As for fitting your batts into irregular width spaces I have used a couple of methods.
1. When cavities are wider I have added narrow strips then the full width bat.
2. In other cases I have cut the batts to the desired length for a press fit and then one by one tucked them neatly into the cavity side by side.

As for installing a batt that is an inch or so wider a little compression doesn't hurt.

To slice off a thin piece use a long piece of metal, maybe a piece of angle iron to press down and slide your razor along the edge.

Bud


----------



## Nealtw (Jun 22, 2017)

I would buy rolls of 23" and cut my own 1/2" longer than the space is wide and scrunch them together . So when installed each piece would be 22 1/2" long.


----------



## gyzhor (Apr 2, 2021)

Bud9051 said:


> How deep are your joists? Ideally you should fill the joist cavities to the top and then add additional perpendicular across that. This way you cover the joists whis is important.
> 
> As for fitting your batts into irregular width spaces I have used a couple of methods.
> 1. When cavities are wider I have added narrow strips then the full width bat.
> ...


My joists are just 2x4s, so any reasonable insulation is already going to go way over the top. Would it still be necessary to cross-layer them? 

So compressing and extra inch should be fine, but 2" not so much? Are we talking buckling or curling at the sides of the backing, then? I was hoping for a simple solution that didn't involve cutting, but that kind of looks like the best option at this point, unless I want to pay out the nose for that 15" stuff I mentioned (which now everyone seems to be sold out of!)..


----------



## gyzhor (Apr 2, 2021)

Nealtw said:


> I would buy rolls of 23" and cut my own 1/2" longer than the space is wide and scrunch them together . So when installed each piece would be 22 1/2" long.

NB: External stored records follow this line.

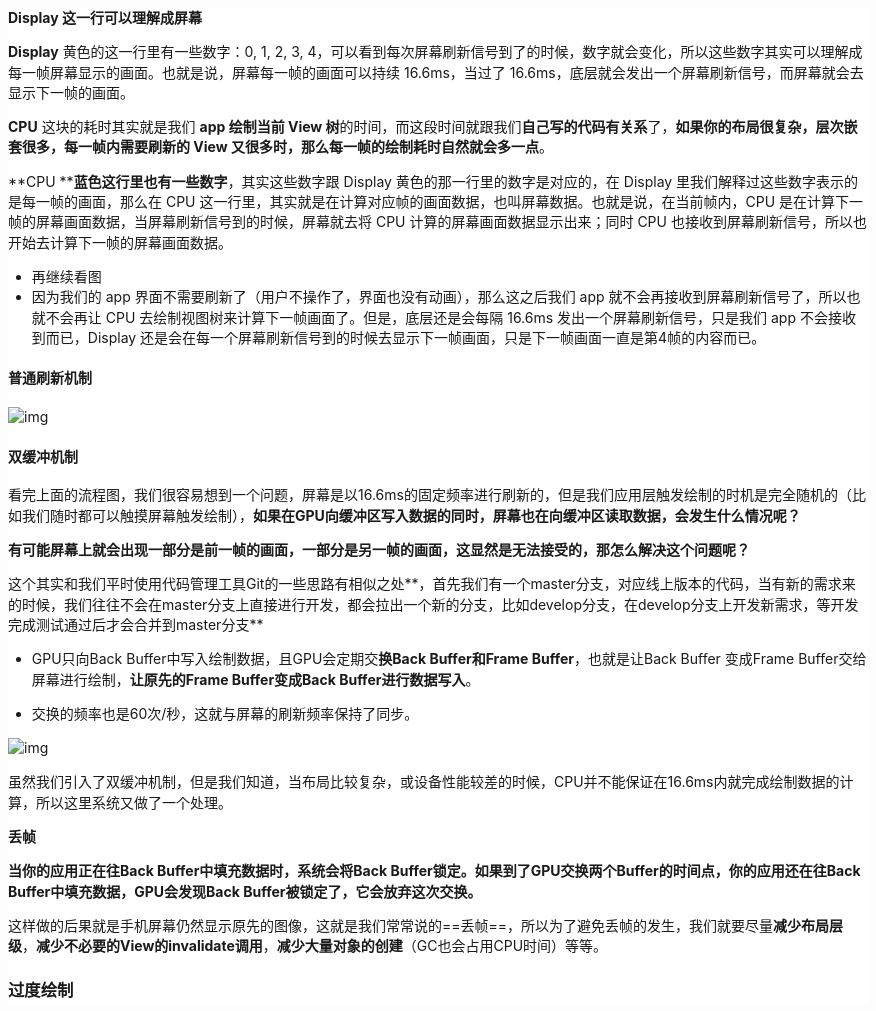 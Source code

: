 **Display 这一行可以理解成屏幕**

**Display** 黄色的这一行里有一些数字：0, 1, 2, 3, 4，可以看到每次屏幕刷新信号到了的时候，数字就会变化，所以这些数字其实可以理解成每一帧屏幕显示的画面。也就是说，屏幕每一帧的画面可以持续 16.6ms，当过了 16.6ms，底层就会发出一个屏幕刷新信号，而屏幕就会去显示下一帧的画面。



**CPU** 这块的耗时其实就是我们 **app 绘制当前 View 树**的时间，而这段时间就跟我们**自己写的代码有关系**了，**如果你的布局很复杂，层次嵌套很多，每一帧内需要刷新的 View 又很多时，那么每一帧的绘制耗时自然就会多一点**。

**CPU ****蓝色这行里也有一些数字**，其实这些数字跟 Display 黄色的那一行里的数字是对应的，在 Display 里我们解释过这些数字表示的是每一帧的画面，那么在 CPU 这一行里，其实就是在计算对应帧的画面数据，也叫屏幕数据。也就是说，在当前帧内，CPU 是在计算下一帧的屏幕画面数据，当屏幕刷新信号到的时候，屏幕就去将 CPU 计算的屏幕画面数据显示出来；同时 CPU 也接收到屏幕刷新信号，所以也开始去计算下一帧的屏幕画面数据。

- 再继续看图
- 因为我们的 app 界面不需要刷新了（用户不操作了，界面也没有动画），那么这之后我们 app 就不会再接收到屏幕刷新信号了，所以也就不会再让 CPU 去绘制视图树来计算下一帧画面了。但是，底层还是会每隔 16.6ms 发出一个屏幕刷新信号，只是我们 app 不会接收到而已，Display 还是会在每一个屏幕刷新信号到的时候去显示下一帧画面，只是下一帧画面一直是第4帧的内容而已。



#### 普通刷新机制



![img](https://upload-images.jianshu.io/upload_images/5815865-07e9e14c3c972c8e.png?imageMogr2/auto-orient/strip|imageView2/2/w/1200)



#### 双缓冲机制

看完上面的流程图，我们很容易想到一个问题，屏幕是以16.6ms的固定频率进行刷新的，但是我们应用层触发绘制的时机是完全随机的（比如我们随时都可以触摸屏幕触发绘制），**如果在GPU向缓冲区写入数据的同时，屏幕也在向缓冲区读取数据，会发生什么情况呢？**

**有可能屏幕上就会出现一部分是前一帧的画面，一部分是另一帧的画面，这显然是无法接受的，那怎么解决这个问题呢？**

这个其实和我们平时使用代码管理工具Git的一些思路有相似之处**，首先我们有一个master分支，对应线上版本的代码，当有新的需求来的时候，我们往往不会在master分支上直接进行开发，都会拉出一个新的分支，比如develop分支，在develop分支上开发新需求，等开发完成测试通过后才会合并到master分支**



- GPU只向Back Buffer中写入绘制数据，且GPU会定期交**换Back Buffer和Frame Buffer**，也就是让Back Buffer 变成Frame Buffer交给屏幕进行绘制，**让原先的Frame Buffer变成Back Buffer进行数据写入**。

- 交换的频率也是60次/秒，这就与屏幕的刷新频率保持了同步。

![img](https://upload-images.jianshu.io/upload_images/5815865-e9a147cd72ddc304.png?imageMogr2/auto-orient/strip|imageView2/2/w/1200)

虽然我们引入了双缓冲机制，但是我们知道，当布局比较复杂，或设备性能较差的时候，CPU并不能保证在16.6ms内就完成绘制数据的计算，所以这里系统又做了一个处理。



**丢帧**

**当你的应用正在往Back Buffer中填充数据时，系统会将Back Buffer锁定。如果到了GPU交换两个Buffer的时间点，你的应用还在往Back Buffer中填充数据，GPU会发现Back Buffer被锁定了，它会放弃这次交换。**

这样做的后果就是手机屏幕仍然显示原先的图像，这就是我们常常说的==丢帧==，所以为了避免丢帧的发生，我们就要尽量**减少布局层级**，**减少不必要的View的invalidate调用**，**减少大量对象的创建**（GC也会占用CPU时间）等等。



### 过度绘制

Yeah, cutting down 16" to fit looks like the best option. Doing that is just going to ad so much more time to the project.
Guess I just need to get off my lazy ass then, right?


----------



## Nealtw (Jun 22, 2017)

gyzhor said:


> Yeah, cutting down 16" to fit looks like the best option. Doing that is just going to ad so much more time to the project.
> Guess I just need to get off my lazy ass then, right?


Normally they make 15" to fit the 14 1/2 between joists that are 16" on center or 23" for joists 24" on center. 
I would buy the depeth of 2x4s, fill the joists and then do another layer over the top.


----------



## Bud9051 (Nov 11, 2015)

You will see when you try to crunch in a piece 2'' too wide it will want to crinkle and not be so neat. 

Fill the 2x4 joist space with r-13 or 15 no facing. Then over the top cross wise with your thicker layer. 

If you know you will be going up there occasionally create a walking path and cover it with that thicker layer. Hang markers from the rafters to locate all electrical boxes.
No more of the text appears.